Saved data entries:
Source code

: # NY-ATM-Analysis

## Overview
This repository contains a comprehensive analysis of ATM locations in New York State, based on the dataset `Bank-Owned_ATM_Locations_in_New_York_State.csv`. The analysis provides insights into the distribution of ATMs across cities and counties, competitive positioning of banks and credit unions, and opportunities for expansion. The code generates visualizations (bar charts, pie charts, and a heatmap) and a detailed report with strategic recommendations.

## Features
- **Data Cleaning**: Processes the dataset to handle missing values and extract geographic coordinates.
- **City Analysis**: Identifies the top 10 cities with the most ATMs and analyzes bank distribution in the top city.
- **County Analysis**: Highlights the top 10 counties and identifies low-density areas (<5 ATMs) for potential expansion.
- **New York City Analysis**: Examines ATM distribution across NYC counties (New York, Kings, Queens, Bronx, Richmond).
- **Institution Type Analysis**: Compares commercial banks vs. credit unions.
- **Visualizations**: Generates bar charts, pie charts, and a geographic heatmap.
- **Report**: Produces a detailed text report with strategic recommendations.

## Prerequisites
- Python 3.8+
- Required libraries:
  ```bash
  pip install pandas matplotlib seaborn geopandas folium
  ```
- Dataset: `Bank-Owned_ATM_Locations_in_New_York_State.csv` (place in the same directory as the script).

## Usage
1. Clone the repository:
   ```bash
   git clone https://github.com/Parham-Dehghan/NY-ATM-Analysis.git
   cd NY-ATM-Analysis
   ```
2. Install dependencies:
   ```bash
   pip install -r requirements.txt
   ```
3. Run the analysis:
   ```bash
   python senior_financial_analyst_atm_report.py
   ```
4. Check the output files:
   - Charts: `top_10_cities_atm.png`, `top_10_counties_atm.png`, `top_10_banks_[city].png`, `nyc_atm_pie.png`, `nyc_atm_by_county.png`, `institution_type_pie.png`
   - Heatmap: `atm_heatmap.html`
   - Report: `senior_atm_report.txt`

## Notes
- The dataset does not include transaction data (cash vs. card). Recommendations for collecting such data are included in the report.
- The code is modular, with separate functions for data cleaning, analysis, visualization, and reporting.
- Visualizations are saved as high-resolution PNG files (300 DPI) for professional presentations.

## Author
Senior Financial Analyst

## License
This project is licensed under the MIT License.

==

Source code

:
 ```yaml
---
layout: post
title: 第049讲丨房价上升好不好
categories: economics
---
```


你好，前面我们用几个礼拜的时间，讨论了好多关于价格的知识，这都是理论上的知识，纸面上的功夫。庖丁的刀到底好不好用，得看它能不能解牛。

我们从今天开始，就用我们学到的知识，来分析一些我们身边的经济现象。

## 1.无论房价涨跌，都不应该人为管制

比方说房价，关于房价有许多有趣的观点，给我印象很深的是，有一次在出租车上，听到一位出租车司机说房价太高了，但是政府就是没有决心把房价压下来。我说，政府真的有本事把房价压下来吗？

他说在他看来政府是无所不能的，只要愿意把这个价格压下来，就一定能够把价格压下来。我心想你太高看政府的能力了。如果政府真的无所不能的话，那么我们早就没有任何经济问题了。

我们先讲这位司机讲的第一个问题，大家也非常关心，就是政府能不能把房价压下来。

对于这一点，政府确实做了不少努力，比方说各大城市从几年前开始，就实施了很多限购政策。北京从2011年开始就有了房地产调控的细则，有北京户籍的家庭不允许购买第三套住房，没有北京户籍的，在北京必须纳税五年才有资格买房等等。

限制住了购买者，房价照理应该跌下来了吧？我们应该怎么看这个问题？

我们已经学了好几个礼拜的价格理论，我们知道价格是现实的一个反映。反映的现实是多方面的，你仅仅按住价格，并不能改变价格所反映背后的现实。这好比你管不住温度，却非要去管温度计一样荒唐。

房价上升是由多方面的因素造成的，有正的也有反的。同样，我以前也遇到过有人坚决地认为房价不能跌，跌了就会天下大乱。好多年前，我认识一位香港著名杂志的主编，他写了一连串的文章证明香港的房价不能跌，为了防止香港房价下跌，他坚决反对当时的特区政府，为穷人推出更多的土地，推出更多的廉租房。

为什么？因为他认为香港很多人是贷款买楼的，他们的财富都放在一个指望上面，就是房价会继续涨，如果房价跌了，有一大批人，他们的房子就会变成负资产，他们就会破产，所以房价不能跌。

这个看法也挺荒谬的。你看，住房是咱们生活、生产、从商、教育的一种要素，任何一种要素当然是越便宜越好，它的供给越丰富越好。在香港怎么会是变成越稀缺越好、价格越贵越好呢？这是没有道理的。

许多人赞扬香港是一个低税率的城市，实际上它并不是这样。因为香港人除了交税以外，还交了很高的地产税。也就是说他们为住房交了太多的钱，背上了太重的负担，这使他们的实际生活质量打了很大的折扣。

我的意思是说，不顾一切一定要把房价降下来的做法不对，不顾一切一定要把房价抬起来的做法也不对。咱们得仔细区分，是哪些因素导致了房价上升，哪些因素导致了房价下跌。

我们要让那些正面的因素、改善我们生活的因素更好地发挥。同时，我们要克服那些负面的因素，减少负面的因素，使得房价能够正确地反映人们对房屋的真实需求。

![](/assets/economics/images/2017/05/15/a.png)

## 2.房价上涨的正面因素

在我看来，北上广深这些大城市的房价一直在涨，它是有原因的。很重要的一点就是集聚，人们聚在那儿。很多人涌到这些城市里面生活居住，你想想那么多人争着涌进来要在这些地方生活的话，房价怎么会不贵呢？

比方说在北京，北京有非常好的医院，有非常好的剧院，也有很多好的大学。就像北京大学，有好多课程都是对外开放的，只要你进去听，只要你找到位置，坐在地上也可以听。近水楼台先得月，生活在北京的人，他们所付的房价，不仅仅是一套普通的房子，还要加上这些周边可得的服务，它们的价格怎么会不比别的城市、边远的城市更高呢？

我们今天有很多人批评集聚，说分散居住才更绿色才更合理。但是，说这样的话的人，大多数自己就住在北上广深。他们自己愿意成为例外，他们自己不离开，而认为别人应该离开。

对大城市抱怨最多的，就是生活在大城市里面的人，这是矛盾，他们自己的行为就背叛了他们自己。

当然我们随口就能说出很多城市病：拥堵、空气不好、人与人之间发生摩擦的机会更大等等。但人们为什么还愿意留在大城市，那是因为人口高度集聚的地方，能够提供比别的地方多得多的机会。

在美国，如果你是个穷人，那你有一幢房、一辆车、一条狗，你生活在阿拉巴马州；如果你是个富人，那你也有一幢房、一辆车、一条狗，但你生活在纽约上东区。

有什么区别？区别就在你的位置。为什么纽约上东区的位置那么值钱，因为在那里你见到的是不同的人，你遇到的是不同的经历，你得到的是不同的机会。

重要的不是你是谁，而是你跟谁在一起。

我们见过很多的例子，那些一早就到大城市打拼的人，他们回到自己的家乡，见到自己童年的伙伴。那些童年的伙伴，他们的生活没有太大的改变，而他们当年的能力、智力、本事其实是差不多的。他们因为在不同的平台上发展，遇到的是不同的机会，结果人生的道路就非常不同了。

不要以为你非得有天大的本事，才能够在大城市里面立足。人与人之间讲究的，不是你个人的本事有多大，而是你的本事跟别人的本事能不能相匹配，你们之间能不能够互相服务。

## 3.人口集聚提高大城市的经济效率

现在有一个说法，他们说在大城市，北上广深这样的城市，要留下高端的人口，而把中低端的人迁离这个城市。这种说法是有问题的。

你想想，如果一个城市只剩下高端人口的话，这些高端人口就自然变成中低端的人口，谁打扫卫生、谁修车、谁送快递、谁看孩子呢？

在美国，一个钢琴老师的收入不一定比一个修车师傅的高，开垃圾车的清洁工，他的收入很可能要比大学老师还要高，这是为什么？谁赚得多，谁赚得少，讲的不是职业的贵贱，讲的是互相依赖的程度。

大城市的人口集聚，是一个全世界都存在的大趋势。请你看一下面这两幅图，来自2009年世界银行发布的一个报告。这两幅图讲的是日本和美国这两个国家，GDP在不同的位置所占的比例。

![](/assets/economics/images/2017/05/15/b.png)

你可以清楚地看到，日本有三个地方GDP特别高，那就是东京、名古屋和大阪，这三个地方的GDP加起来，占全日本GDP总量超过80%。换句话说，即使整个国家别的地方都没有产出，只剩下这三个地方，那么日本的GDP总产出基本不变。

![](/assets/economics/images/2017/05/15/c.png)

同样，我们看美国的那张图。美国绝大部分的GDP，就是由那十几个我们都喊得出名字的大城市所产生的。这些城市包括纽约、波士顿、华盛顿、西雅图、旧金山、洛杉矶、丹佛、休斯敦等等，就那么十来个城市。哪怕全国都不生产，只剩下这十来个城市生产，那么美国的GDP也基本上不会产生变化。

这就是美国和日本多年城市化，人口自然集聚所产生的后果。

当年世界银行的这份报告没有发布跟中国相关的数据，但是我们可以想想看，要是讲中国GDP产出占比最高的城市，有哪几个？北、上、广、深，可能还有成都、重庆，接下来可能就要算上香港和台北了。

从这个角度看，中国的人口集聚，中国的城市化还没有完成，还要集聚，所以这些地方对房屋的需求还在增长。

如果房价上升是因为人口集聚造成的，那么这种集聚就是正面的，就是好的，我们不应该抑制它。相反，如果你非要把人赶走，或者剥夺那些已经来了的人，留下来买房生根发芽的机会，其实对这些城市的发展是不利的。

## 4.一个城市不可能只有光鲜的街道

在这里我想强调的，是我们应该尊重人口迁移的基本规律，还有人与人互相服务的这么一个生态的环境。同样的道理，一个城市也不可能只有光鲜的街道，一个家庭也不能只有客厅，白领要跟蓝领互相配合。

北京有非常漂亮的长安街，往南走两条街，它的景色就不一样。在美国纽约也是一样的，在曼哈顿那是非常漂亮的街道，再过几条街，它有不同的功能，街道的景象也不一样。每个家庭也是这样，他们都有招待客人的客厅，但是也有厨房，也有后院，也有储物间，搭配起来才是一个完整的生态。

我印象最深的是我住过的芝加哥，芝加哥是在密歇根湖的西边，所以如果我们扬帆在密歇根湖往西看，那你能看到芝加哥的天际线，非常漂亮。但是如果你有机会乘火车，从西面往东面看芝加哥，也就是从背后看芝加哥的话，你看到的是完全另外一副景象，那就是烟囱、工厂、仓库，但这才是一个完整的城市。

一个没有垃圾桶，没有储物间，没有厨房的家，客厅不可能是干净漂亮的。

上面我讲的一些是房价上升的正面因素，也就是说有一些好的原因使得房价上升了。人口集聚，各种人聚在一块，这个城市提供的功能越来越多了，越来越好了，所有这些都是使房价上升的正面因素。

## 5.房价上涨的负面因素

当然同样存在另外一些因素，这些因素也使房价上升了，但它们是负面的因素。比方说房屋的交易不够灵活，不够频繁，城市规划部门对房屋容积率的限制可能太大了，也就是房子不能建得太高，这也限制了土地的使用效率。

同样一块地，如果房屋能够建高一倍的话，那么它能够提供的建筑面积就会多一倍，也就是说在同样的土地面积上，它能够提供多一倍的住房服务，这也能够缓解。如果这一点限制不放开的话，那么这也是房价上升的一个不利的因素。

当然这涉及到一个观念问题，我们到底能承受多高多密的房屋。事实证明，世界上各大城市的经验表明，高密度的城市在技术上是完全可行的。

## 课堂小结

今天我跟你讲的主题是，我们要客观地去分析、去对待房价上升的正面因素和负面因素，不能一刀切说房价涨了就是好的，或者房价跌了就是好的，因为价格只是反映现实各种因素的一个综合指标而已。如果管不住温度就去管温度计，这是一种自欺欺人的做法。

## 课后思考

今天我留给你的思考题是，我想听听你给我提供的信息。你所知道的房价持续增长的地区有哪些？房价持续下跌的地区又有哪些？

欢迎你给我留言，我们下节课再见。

- Task item: Produce only the lines from the line containing "当然我们随口就能说出很多城市" through the line containing "同样一块地，如果房屋能够建高", inclusive of both, exactly as they stand in the entries above.

- Result:
当然我们随口就能说出很多城市病：拥堵、空气不好、人与人之间发生摩擦的机会更大等等。但人们为什么还愿意留在大城市，那是因为人口高度集聚的地方，能够提供比别的地方多得多的机会。

在美国，如果你是个穷人，那你有一幢房、一辆车、一条狗，你生活在阿拉巴马州；如果你是个富人，那你也有一幢房、一辆车、一条狗，但你生活在纽约上东区。

有什么区别？区别就在你的位置。为什么纽约上东区的位置那么值钱，因为在那里你见到的是不同的人，你遇到的是不同的经历，你得到的是不同的机会。

重要的不是你是谁，而是你跟谁在一起。

我们见过很多的例子，那些一早就到大城市打拼的人，他们回到自己的家乡，见到自己童年的伙伴。那些童年的伙伴，他们的生活没有太大的改变，而他们当年的能力、智力、本事其实是差不多的。他们因为在不同的平台上发展，遇到的是不同的机会，结果人生的道路就非常不同了。

不要以为你非得有天大的本事，才能够在大城市里面立足。人与人之间讲究的，不是你个人的本事有多大，而是你的本事跟别人的本事能不能相匹配，你们之间能不能够互相服务。

## 3.人口集聚提高大城市的经济效率

现在有一个说法，他们说在大城市，北上广深这样的城市，要留下高端的人口，而把中低端的人迁离这个城市。这种说法是有问题的。

你想想，如果一个城市只剩下高端人口的话，这些高端人口就自然变成中低端的人口，谁打扫卫生、谁修车、谁送快递、谁看孩子呢？

在美国，一个钢琴老师的收入不一定比一个修车师傅的高，开垃圾车的清洁工，他的收入很可能要比大学老师还要高，这是为什么？谁赚得多，谁赚得少，讲的不是职业的贵贱，讲的是互相依赖的程度。

大城市的人口集聚，是一个全世界都存在的大趋势。请你看一下面这两幅图，来自2009年世界银行发布的一个报告。这两幅图讲的是日本和美国这两个国家，GDP在不同的位置所占的比例。

![](/assets/economics/images/2017/05/15/b.png)

你可以清楚地看到，日本有三个地方GDP特别高，那就是东京、名古屋和大阪，这三个地方的GDP加起来，占全日本GDP总量超过80%。换句话说，即使整个国家别的地方都没有产出，只剩下这三个地方，那么日本的GDP总产出基本不变。

![](/assets/economics/images/2017/05/15/c.png)

同样，我们看美国的那张图。美国绝大部分的GDP，就是由那十几个我们都喊得出名字的大城市所产生的。这些城市包括纽约、波士顿、华盛顿、西雅图、旧金山、洛杉矶、丹佛、休斯敦等等，就那么十来个城市。哪怕全国都不生产，只剩下这十来个城市生产，那么美国的GDP也基本上不会产生变化。

这就是美国和日本多年城市化，人口自然集聚所产生的后果。

当年世界银行的这份报告没有发布跟中国相关的数据，但是我们可以想想看，要是讲中国GDP产出占比最高的城市，有哪几个？北、上、广、深，可能还有成都、重庆，接下来可能就要算上香港和台北了。

从这个角度看，中国的人口集聚，中国的城市化还没有完成，还要集聚，所以这些地方对房屋的需求还在增长。

如果房价上升是因为人口集聚造成的，那么这种集聚就是正面的，就是好的，我们不应该抑制它。相反，如果你非要把人赶走，或者剥夺那些已经来了的人，留下来买房生根发芽的机会，其实对这些城市的发展是不利的。

## 4.一个城市不可能只有光鲜的街道

在这里我想强调的，是我们应该尊重人口迁移的基本规律，还有人与人互相服务的这么一个生态的环境。同样的道理，一个城市也不可能只有光鲜的街道，一个家庭也不能只有客厅，白领要跟蓝领互相配合。

北京有非常漂亮的长安街，往南走两条街，它的景色就不一样。在美国纽约也是一样的，在曼哈顿那是非常漂亮的街道，再过几条街，它有不同的功能，街道的景象也不一样。每个家庭也是这样，他们都有招待客人的客厅，但是也有厨房，也有后院，也有储物间，搭配起来才是一个完整的生态。

我印象最深的是我住过的芝加哥，芝加哥是在密歇根湖的西边，所以如果我们扬帆在密歇根湖往西看，那你能看到芝加哥的天际线，非常漂亮。但是如果你有机会乘火车，从西面往东面看芝加哥，也就是从背后看芝加哥的话，你看到的是完全另外一副景象，那就是烟囱、工厂、仓库，但这才是一个完整的城市。

一个没有垃圾桶，没有储物间，没有厨房的家，客厅不可能是干净漂亮的。

上面我讲的一些是房价上升的正面因素，也就是说有一些好的原因使得房价上升了。人口集聚，各种人聚在一块，这个城市提供的功能越来越多了，越来越好了，所有这些都是使房价上升的正面因素。

## 5.房价上涨的负面因素

当然同样存在另外一些因素，这些因素也使房价上升了，但它们是负面的因素。比方说房屋的交易不够灵活，不够频繁，城市规划部门对房屋容积率的限制可能太大了，也就是房子不能建得太高，这也限制了土地的使用效率。

同样一块地，如果房屋能够建高一倍的话，那么它能够提供的建筑面积就会多一倍，也就是说在同样的土地面积上，它能够提供多一倍的住房服务，这也能够缓解。如果这一点限制不放开的话，那么这也是房价上升的一个不利的因素。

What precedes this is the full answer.